In predisposed patients, the mechanism underlying malignant hyperthermia can be related to an uncontrolled increase, induced by the anesthetic, of calcium leakage from the sarcoplasmic reticulum of the skeletal musculature.
As a result, the biochemical reactions triggered by calcium are accelerated, producing severe muscle contractions and increasing the metabolic rate.
Malignant hyperthermia is potentially lethal.

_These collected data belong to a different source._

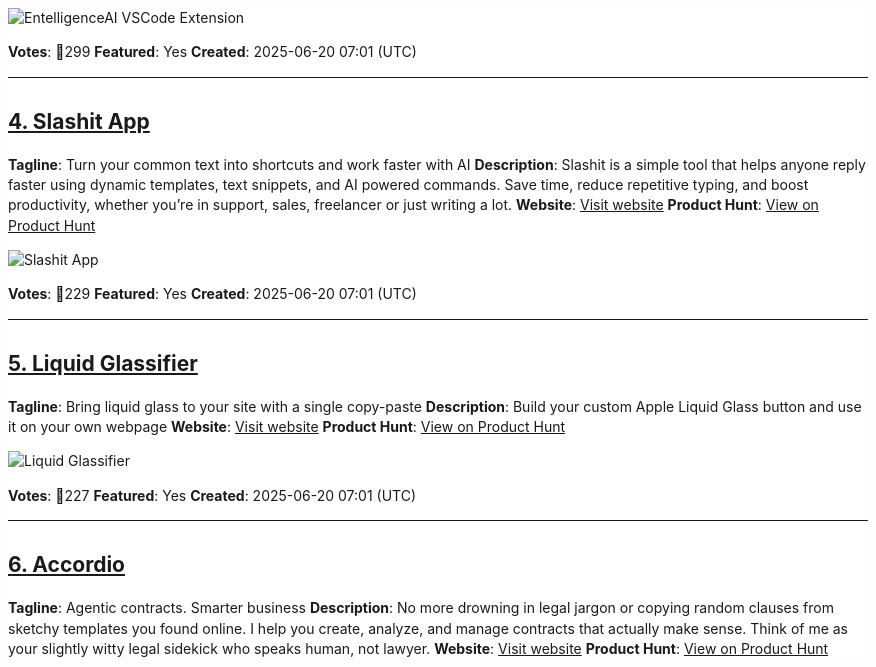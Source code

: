 ![EntelligenceAI VSCode Extension](https://ph-files.imgix.net/9d3ccf07-a8c0-4633-acf7-c8ea2411ff95.png?auto=format)

**Votes**: 🔺299
**Featured**: Yes
**Created**: 2025-06-20 07:01 (UTC)

---

## [4. Slashit App](https://www.producthunt.com/posts/slashit-app?utm_campaign=producthunt-api&utm_medium=api-v2&utm_source=Application%3A+phdata+%28ID%3A+183397%29)
**Tagline**: Turn your common text into shortcuts and work faster with AI
**Description**: Slashit is a simple tool that helps anyone reply faster using dynamic templates, text snippets, and AI powered commands. Save time, reduce repetitive typing, and boost productivity, whether you’re in support, sales, freelancer or just writing a lot.
**Website**: [Visit website](https://www.producthunt.com/r/VGRVIPTVMGFQQN?utm_campaign=producthunt-api&utm_medium=api-v2&utm_source=Application%3A+phdata+%28ID%3A+183397%29)
**Product Hunt**: [View on Product Hunt](https://www.producthunt.com/posts/slashit-app?utm_campaign=producthunt-api&utm_medium=api-v2&utm_source=Application%3A+phdata+%28ID%3A+183397%29)

![Slashit App](https://ph-files.imgix.net/f873ddc2-e129-4495-bbfd-bbfb4f488b8b.png?auto=format)

**Votes**: 🔺229
**Featured**: Yes
**Created**: 2025-06-20 07:01 (UTC)

---

## [5. Liquid Glassifier](https://www.producthunt.com/posts/liquid-glassifier?utm_campaign=producthunt-api&utm_medium=api-v2&utm_source=Application%3A+phdata+%28ID%3A+183397%29)
**Tagline**: Bring liquid glass to your site with a single copy-paste
**Description**: Build your custom Apple Liquid Glass button and use it on your own webpage
**Website**: [Visit website](https://www.producthunt.com/r/HULB7UMIFQFZV3?utm_campaign=producthunt-api&utm_medium=api-v2&utm_source=Application%3A+phdata+%28ID%3A+183397%29)
**Product Hunt**: [View on Product Hunt](https://www.producthunt.com/posts/liquid-glassifier?utm_campaign=producthunt-api&utm_medium=api-v2&utm_source=Application%3A+phdata+%28ID%3A+183397%29)

![Liquid Glassifier](https://ph-files.imgix.net/bd69ce36-e29d-47a4-963a-ca5536e8c0e3.jpeg?auto=format)

**Votes**: 🔺227
**Featured**: Yes
**Created**: 2025-06-20 07:01 (UTC)

---

## [6. Accordio](https://www.producthunt.com/posts/accordio?utm_campaign=producthunt-api&utm_medium=api-v2&utm_source=Application%3A+phdata+%28ID%3A+183397%29)
**Tagline**: Agentic contracts. Smarter business
**Description**: No more drowning in legal jargon or copying random clauses from sketchy templates you found online. I help you create, analyze, and manage contracts that actually make sense. Think of me as your slightly witty legal sidekick who speaks human, not lawyer.
**Website**: [Visit website](https://www.producthunt.com/r/AOIFROI7FPYUMB?utm_campaign=producthunt-api&utm_medium=api-v2&utm_source=Application%3A+phdata+%28ID%3A+183397%29)
**Product Hunt**: [View on Product Hunt](https://www.producthunt.com/posts/accordio?utm_campaign=producthunt-api&utm_medium=api-v2&utm_source=Application%3A+phdata+%28ID%3A+183397%29)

Most common symptoms and signs *
- Respiratory acidosis
- Arrhythmia
- Coma
- Hypercapnia
- hyperkalaemia
- Hypocalcemia
- Hypoxia
- Rhabdomyolysis
- Stiffness in the muscles of the back and neck
- Muscle spasms
- Tachycardia
- tachypnoea
- Dark urine
Further indications
In genetically predisposed individuals, malignant hyperthermia occurs, during anesthesia (from 10 minutes to a few hours after the concomitant administration of a volatile anesthetic gas and a depolarizing muscle relaxant) or in the post-operative period (immediately after the intervention).
The clinical picture is variable and depends on the drug combination and the patient's predisposition.
The manifestations include muscle stiffness (especially in the maxillary region), tachycardia, arrhythmias and tachypnea. Hyperthermia is marked: body temperature is usually above or equal to 40 ° C and sometimes can be extremely high (ie> 43 ° C).
Typical signs are also the increase in expired carbon dioxide (hypercapnia) and oxygen consumption (hypoxemia).
Urine may appear brown or frankly ematuric in the case of rhabdomyolysis (destruction of many muscle fibers).
The possible complications of malignant hyperthermia include respiratory and metabolic acidosis, hyperkalemia (increased potassium in the blood), hypocalcemia, myoglobinuria and coagulation abnormalities (in particular, disseminated intravascular coagulation).
The diagnosis is clinical and is based on the in vitro detection of muscle contraction on biopsies in response to halothane, caffeine and other substances.
Patients at risk, on the basis of a family history of the disorder or a previous adverse reaction to general anesthesia, can undergo a genetic test that evaluates the possible susceptibility to malignant hyperthermia.
In case of malignant hyperthermia, the high priority treatments consist in rapid cooling in order to avoid damage to the central nervous system and in support measures to correct the metabolic abnormalities present. In some patients, tracheal intubation and pharmacological coma are necessary in order to control symptoms and provide the necessary support for vital functions.
Malignant hyperthermia has a high mortality rate and may not respond to therapy, even if it is established early and aggressively.